Required headers

To call IBM Digital Asset Haven API endpoints, you typically need two things:

Authentication token

The following sections explain how these headers work and how to obtain them.
  1. An authentication token
  2. A user action signature for state changing requests

To authenticate API requests, you must include a Bearer token in the Authorization header.

Header Description
Authorization: Bearer <token> Authentication token used to authorize the request.
You can obtain a token in one of the following ways:
As a user (human):
  • Login flow: After completing the login flow, you receive an authentication token with a short expiration time.
  • Personal Access Token (PAT): A PAT is a long lived authentication token you generate manually. You can use it directly in the Authorization header.
As a service account (machine):
  • Service Account Token: A service account can generate a long lived token that you can use directly in the Authorization header.
Note: During user registration, the first step returns a temporary registration token. Use this token as a Bearer token in the Authorization header for the next registration step.

User action signature

For API calls that change system state (for example POST, PUT, DELETE requests), you must also include a one time signature in the X-DFNS-USERACTION header. This process is called User Action Signing.
Header Description
X-DFNS-USERACTION: <user-action-signature> One time signature for state changing requests.

How user action signing works

  • You tell IBM Digital Asset Haven the exact request you want to perform.
  • IBM Digital Asset Haven returns a challenge that must be signed using your credential key.
  • You sign the challenge using your credentials.
  • IBM Digital Asset Haven returns a user action signature.
  • You include that signature in the X-DFNS-USERACTION header when making the actual request.

Getting current user info

IBM Digital Asset Haven does not provide a /me or /whoami endpoint. Instead, decode the JWT token to retrieve user information.

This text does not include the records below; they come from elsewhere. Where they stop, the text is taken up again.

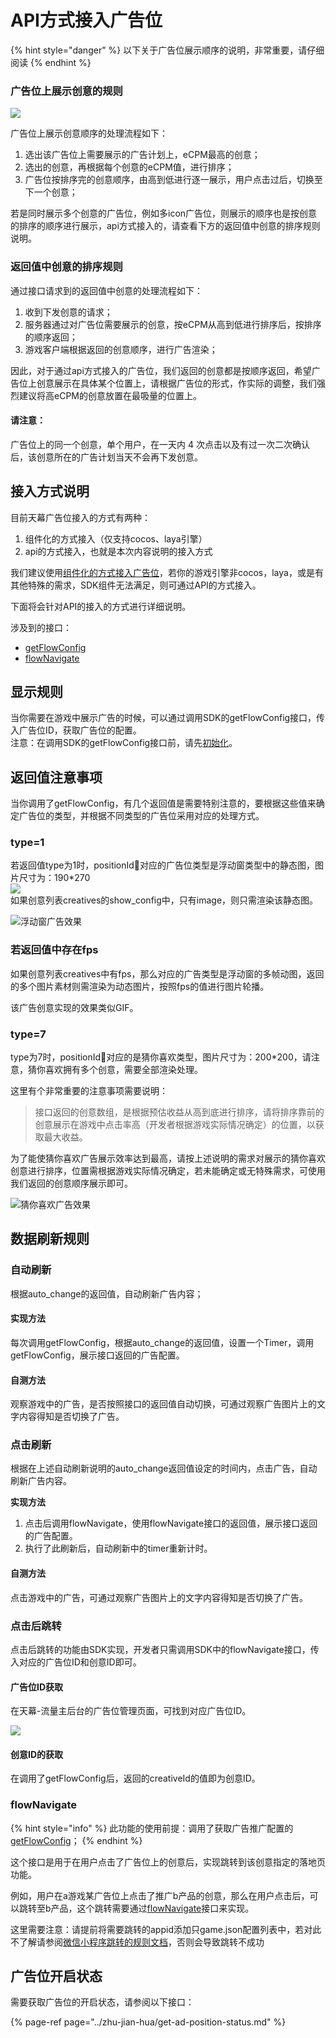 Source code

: # API方式接入广告位

{% hint style="danger" %}
以下关于广告位展示顺序的说明，非常重要，请仔细阅读
{% endhint %}

### 广告位上展示创意的规则

![](../../../.gitbook/assets/image%20%2896%29.png)

广告位上展示创意顺序的处理流程如下：

1. 选出该广告位上需要展示的广告计划上，eCPM最高的创意；
2. 选出的创意，再根据每个创意的eCPM值，进行排序；
3. 广告位按排序完的创意顺序，由高到低进行逐一展示，用户点击过后，切换至下一个创意；

若是同时展示多个创意的广告位，例如多icon广告位，则展示的顺序也是按创意的排序的顺序进行展示，api方式接入的，请查看下方的返回值中创意的排序规则说明。

### 返回值中创意的排序规则

通过接口请求到的返回值中创意的处理流程如下：

1. 收到下发创意的请求；
2. 服务器通过对广告位需要展示的创意，按eCPM从高到低进行排序后，按排序的顺序返回；
3. 游戏客户端根据返回的创意顺序，进行广告渲染；

因此，对于通过api方式接入的广告位，我们返回的创意都是按顺序返回，希望广告位上创意展示在具体某个位置上，请根据广告位的形式，作实际的调整，我们强烈建议将高eCPM的创意放置在最吸量的位置上。 

#### 请注意：

广告位上的同一个创意，单个用户，在一天内 4 次点击以及有过一次二次确认后，该创意所在的广告计划当天不会再下发创意。

## 接入方式说明

目前天幕广告位接入的方式有两种：

1. 组件化的方式接入（仅支持cocos、laya引擎）
2. api的方式接入，也就是本次内容说明的接入方式

我们建议使用[组件化的方式接入广告位](../zhu-jian-hua/)，若你的游戏引擎非cocos，laya，或是有其他特殊的需求，SDK组件无法满足，则可通过API的方式接入。

下面将会针对API的接入的方式进行详细说明。

涉及到的接口：

* [getFlowConfig](get-ad-position-config.md)
* [flowNavigate](https://doc.skysriver.com/dev-guide/create-ad-position/landing)

## **显示规则**

当你需要在游戏中展示广告的时候，可以通过调用SDK的getFlowConfig接口，传入广告位ID，获取广告位的配置。  
注意：在调用SDK的getFlowConfig接口前，请先[初始化](https://doc.skysriver.com/dev-guide/init)。  


## 返回值注意事项

当你调用了getFlowConfig，有几个返回值是需要特别注意的，要根据这些值来确定广告位的类型，并根据不同类型的广告位采用对应的处理方式。

###  **type=1** 

若返回值type为1时，positionId对应的广告位类型是浮动窗类型中的静态图，图片尺寸为：190\*270  
 ![](https://uploader.shimo.im/f/nQvWLNArkEMNVUDJ.png!thumbnail)  
如果创意列表creatives的show\_config中，只有image，则只需渲染该静态图。  
  
 

![&#x6D6E;&#x52A8;&#x7A97;&#x5E7F;&#x544A;&#x6548;&#x679C;](../../../.gitbook/assets/image%20%2857%29.png)

### **若返回值中存在fps**

如果创意列表creatives中有fps，那么对应的广告类型是浮动窗的多帧动图，返回的多个图片素材则需渲染为动态图片，按照fps的值进行图片轮播。

该广告创意实现的效果类似GIF。

### **type=7**

type为7时，positionId对应的是猜你喜欢类型，图片尺寸为：200\*200，请注意，猜你喜欢拥有多个创意，需要全部渲染处理。

这里有个非常重要的注意事项需要说明：

> 接口返回的创意数组，是根据预估收益从高到底进行排序，请将排序靠前的创意展示在游戏中点击率高（开发者根据游戏实际情况确定）的位置，以获取最大收益。

为了能使猜你喜欢广告展示效率达到最高，请按上述说明的需求对展示的猜你喜欢创意进行排序，位置需根据游戏实际情况确定，若未能确定或无特殊需求，可使用我们返回的创意顺序展示即可。

![&#x731C;&#x4F60;&#x559C;&#x6B22;&#x5E7F;&#x544A;&#x6548;&#x679C;](../../../.gitbook/assets/image%20%28149%29.png)

## **数据刷新规则**

### **自动刷新**

根据auto\_change的返回值，自动刷新广告内容；

#### **实现方法**

每次调用getFlowConfig，根据auto\_change的返回值，设置一个Timer，调用getFlowConfig，展示接口返回的广告配置。

#### **自测方法**

观察游戏中的广告，是否按照接口的返回值自动切换，可通过观察广告图片上的文字内容得知是否切换了广告。

### **点击刷新**

根据在上述自动刷新说明的auto\_change返回值设定的时间内，点击广告，自动刷新广告内容。

**实现方法**

1. 点击后调用flowNavigate，使用flowNavigate接口的返回值，展示接口返回的广告配置。
2. 执行了此刷新后，自动刷新中的timer重新计时。

#### **自测方法**

点击游戏中的广告，可通过观察广告图片上的文字内容得知是否切换了广告。

### **点击后跳转**

点击后跳转的功能由SDK实现，开发者只需调用SDK中的flowNavigate接口，传入对应的广告位ID和创意ID即可。

#### 广告位ID获取

在天幕-流量主后台的广告位管理页面，可找到对应广告位ID。

![](../../../.gitbook/assets/image%20%285%29.png)

#### 创意ID的获取

在调用了getFlowConfig后，返回的creativeId的值即为创意ID。

### **flowNavigate**

{% hint style="info" %}
此功能的使用前提：调用了获取广告推广配置的[getFlowConfig](get-ad-position-config.md)；
{% endhint %}

这个接口是用于在用户点击了广告位上的创意后，实现跳转到该创意指定的落地页功能。

例如，用户在a游戏某广告位上点击了推广b产品的创意，那么在用户点击后，可以跳转至b产品，这个跳转需要通过[flowNavigate](landing.md)接口来实现。

这里需要注意：请提前将需要跳转的appid添加只game.json配置列表中，若对此不了解请参阅[微信小程序跳转的规则文档](https://developers.weixin.qq.com/miniprogram/dev/api/open-api/miniprogram-navigate/wx.navigateToMiniProgram.html)，否则会导致跳转不成功

## 广告位开启状态

需要获取广告位的开启状态，请参阅以下接口：

{% page-ref page="../zhu-jian-hua/get-ad-position-status.md" %}

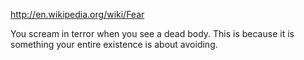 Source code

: 
http://en.wikipedia.org/wiki/Fear

You scream in terror when you see a dead body. This is because it is something your entire existence is about avoiding.
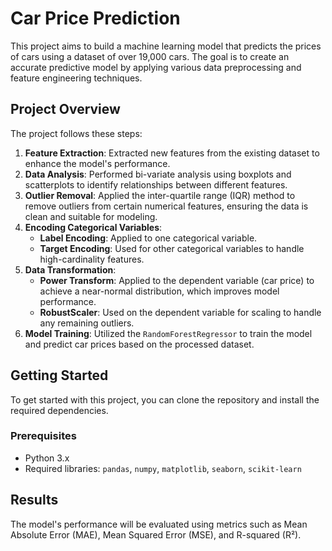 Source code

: # Car Price Prediction

This project aims to build a machine learning model that predicts the prices of cars using a dataset of over 19,000 cars. The goal is to create an accurate predictive model by applying various data preprocessing and feature engineering techniques.

## Project Overview

The project follows these steps:

1. **Feature Extraction**: Extracted new features from the existing dataset to enhance the model's performance.
2. **Data Analysis**: Performed bi-variate analysis using boxplots and scatterplots to identify relationships between different features.
3. **Outlier Removal**: Applied the inter-quartile range (IQR) method to remove outliers from certain numerical features, ensuring the data is clean and suitable for modeling.
4. **Encoding Categorical Variables**:
   - **Label Encoding**: Applied to one categorical variable.
   - **Target Encoding**: Used for other categorical variables to handle high-cardinality features.
5. **Data Transformation**:
   - **Power Transform**: Applied to the dependent variable (car price) to achieve a near-normal distribution, which improves model performance.
   - **RobustScaler**: Used on the dependent variable for scaling to handle any remaining outliers.
6. **Model Training**: Utilized the `RandomForestRegressor` to train the model and predict car prices based on the processed dataset.

## Getting Started

To get started with this project, you can clone the repository and install the required dependencies.

### Prerequisites

- Python 3.x
- Required libraries: `pandas`, `numpy`, `matplotlib`, `seaborn`, `scikit-learn`

## Results

The model's performance will be evaluated using metrics such as Mean Absolute Error (MAE), Mean Squared Error (MSE), and R-squared (R²).

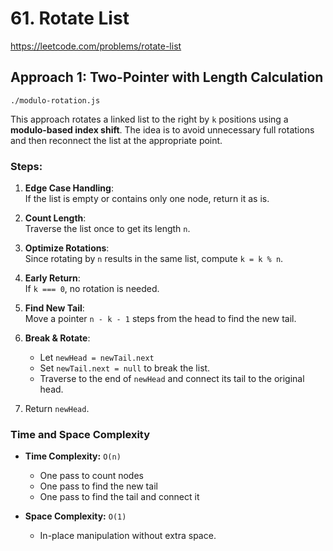 # 61. Rotate List

https://leetcode.com/problems/rotate-list

## Approach 1: Two-Pointer with Length Calculation
`./modulo-rotation.js`

This approach rotates a linked list to the right by `k` positions using a **modulo-based index shift**. The idea is to avoid unnecessary full rotations and then reconnect the list at the appropriate point.

### Steps:

1. **Edge Case Handling**:  
   If the list is empty or contains only one node, return it as is.

2. **Count Length**:  
   Traverse the list once to get its length `n`.

3. **Optimize Rotations**:  
   Since rotating by `n` results in the same list, compute `k = k % n`.

4. **Early Return**:  
   If `k === 0`, no rotation is needed.

5. **Find New Tail**:  
   Move a pointer `n - k - 1` steps from the head to find the new tail.

6. **Break & Rotate**:
   - Let `newHead = newTail.next`
   - Set `newTail.next = null` to break the list.
   - Traverse to the end of `newHead` and connect its tail to the original head.

7. Return `newHead`.

### Time and Space Complexity

* **Time Complexity:** `O(n)`

  * One pass to count nodes
  * One pass to find the new tail
  * One pass to find the tail and connect it

* **Space Complexity:** `O(1)`

  * In-place manipulation without extra space.
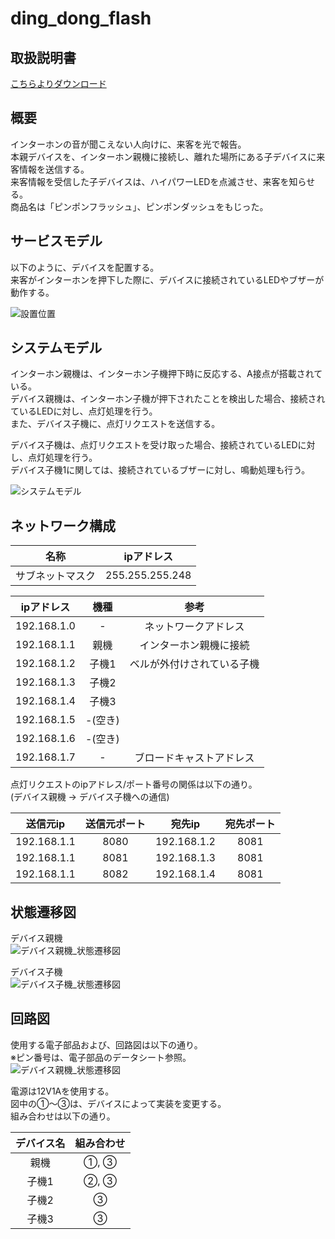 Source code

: # ding_dong_flash  

## 取扱説明書  

[こちらよりダウンロード](/instruction_manual/ピンポンフラッシュ取扱説明書.pdf "取扱説明書")  

## 概要

インターホンの音が聞こえない人向けに、来客を光で報告。  
本親デバイスを、インターホン親機に接続し、離れた場所にある子デバイスに来客情報を送信する。  
来客情報を受信した子デバイスは、ハイパワーLEDを点滅させ、来客を知らせる。  
商品名は「ピンポンフラッシュ」、ピンポンダッシュをもじった。  


## サービスモデル

以下のように、デバイスを配置する。  
来客がインターホンを押下した際に、デバイスに接続されているLEDやブザーが動作する。   

![設置位置](./data/設置位置.PNG)


## システムモデル

インターホン親機は、インターホン子機押下時に反応する、A接点が搭載されている。  
デバイス親機は、インターホン子機が押下されたことを検出した場合、接続されているLEDに対し、点灯処理を行う。  
また、デバイス子機に、点灯リクエストを送信する。  

デバイス子機は、点灯リクエストを受け取った場合、接続されているLEDに対し、点灯処理を行う。  
デバイス子機1に関しては、接続されているブザーに対し、鳴動処理も行う。  

![システムモデル](./data/システムモデル.PNG)  


## ネットワーク構成

| 名称             | ipアドレス      |
| :--------------: | :-------------: |
| サブネットマスク | 255.255.255.248 |

| ipアドレス  | 機種    | 参考                       |
| :---------: | :-----: | :------------------------: |
| 192.168.1.0 | -       | ネットワークアドレス       |
| 192.168.1.1 | 親機    | インターホン親機に接続     |
| 192.168.1.2 | 子機1   | ベルが外付けされている子機 |
| 192.168.1.3 | 子機2   |                            |
| 192.168.1.4 | 子機3   |                            |
| 192.168.1.5 | -(空き) |                            |
| 192.168.1.6 | -(空き) |                            |
| 192.168.1.7 | -       | ブロードキャストアドレス   |


点灯リクエストのipアドレス/ポート番号の関係は以下の通り。  
(デバイス親機 -> デバイス子機への通信)  

| 送信元ip    | 送信元ポート | 宛先ip      | 宛先ポート |
| :---------: | :----------: | :---------: | :--------: |
| 192.168.1.1 | 8080         | 192.168.1.2 | 8081       |
| 192.168.1.1 | 8081         | 192.168.1.3 | 8081       |
| 192.168.1.1 | 8082         | 192.168.1.4 | 8081       |


## 状態遷移図

デバイス親機  
![デバイス親機_状態遷移図](./out/data/StateTransitionDiagram_leader/StateTransitionDiagram_leader.png)

デバイス子機  
![デバイス子機_状態遷移図](./out/data/StateTransitionDiagram_follower/StateTransitionDiagram_leader.png)


## 回路図

使用する電子部品および、回路図は以下の通り。  
※ピン番号は、電子部品のデータシート参照。  
![デバイス親機_状態遷移図](./data/回路図.png)  

電源は12V1Aを使用する。  
図中の①〜③は、デバイスによって実装を変更する。  
組み合わせは以下の通り。  

| デバイス名 | 組み合わせ |
| :--------: | :--------: |
| 親機       | ①, ③     |
| 子機1      | ②, ③     |
| 子機2      | ③         |
| 子機3      | ③         |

You can use jwt.io for debugging or a JWT library in your application.

Decoding the token (example using jose):
// Using jose library
import { decodeJwt } from 'jose'

const token = 'eyJhbGciOiJSUzI1NiIsInR5cCI6IkpXVCJ9...'
const payload = decodeJwt(token)

const userId = payload['https://custom/app_metadata'].userId
const orgId = payload['https://custom/app_metadata'].orgId
const email = payload['https://custom/username']
Example decoded token:
{
  "iss": "auth.api.digitalassets.ibm.com",
  "aud": "dfns:auth:user",
  "sub": "or-xxxxx-xxxxx-xxxxxxxxxxxxxxxx",
  "jti": "uj-xxxxx-xxxxx-xxxxxxxxxxxxxxxx",
  "https://custom/username": "user@example.com",
  "https://custom/app_metadata": {
    "tokenKind": "Token",
    "userId": "us-xxxxx-xxxxx-xxxxxxxxxxxxxxxx",
    "orgId": "or-xxxxx-xxxxx-xxxxxxxxxxxxxxxx"
  },
  "iat": 1767947321,
  "exp": 1767968921
}
Token fields:
Field Description
https://custom/username The user’s email address
https://custom/app_metadata.userId The user ID
https://custom/app_metadata.orgId The organization ID
exp Token expiration time in Unix timestamp format

Common errors

401 Unauthorized
Occurs when the Authorization header is missing, malformed, or contains an invalid or expired token.
Solutions:
  • Verify the header follows the format Authorization: Bearer <token>.
  • Check that the token has not expired. Decode it and inspect the exp field.
403 User action signature is missing
Occurs when you call a state changing endpoint without including the X-DFNS-USERACTION header .
Solutions:
  • Complete the User Action Signing flow to obtain a signature.
  • In Postman, ensure the pre request script is configured correctly.
  • In SDKs, ensure you have set up a signer for the underlying credential.
Note: GET requests do not require the X-DFNS-USERACTION header. If you see this error, you are likely making a state changing request.
Attention: Once generated, IBM Digital Asset Haven does not store your Service Account Token or Personal Access Token. You are responsible for keeping them secure. If you lose a token, you must create a new one.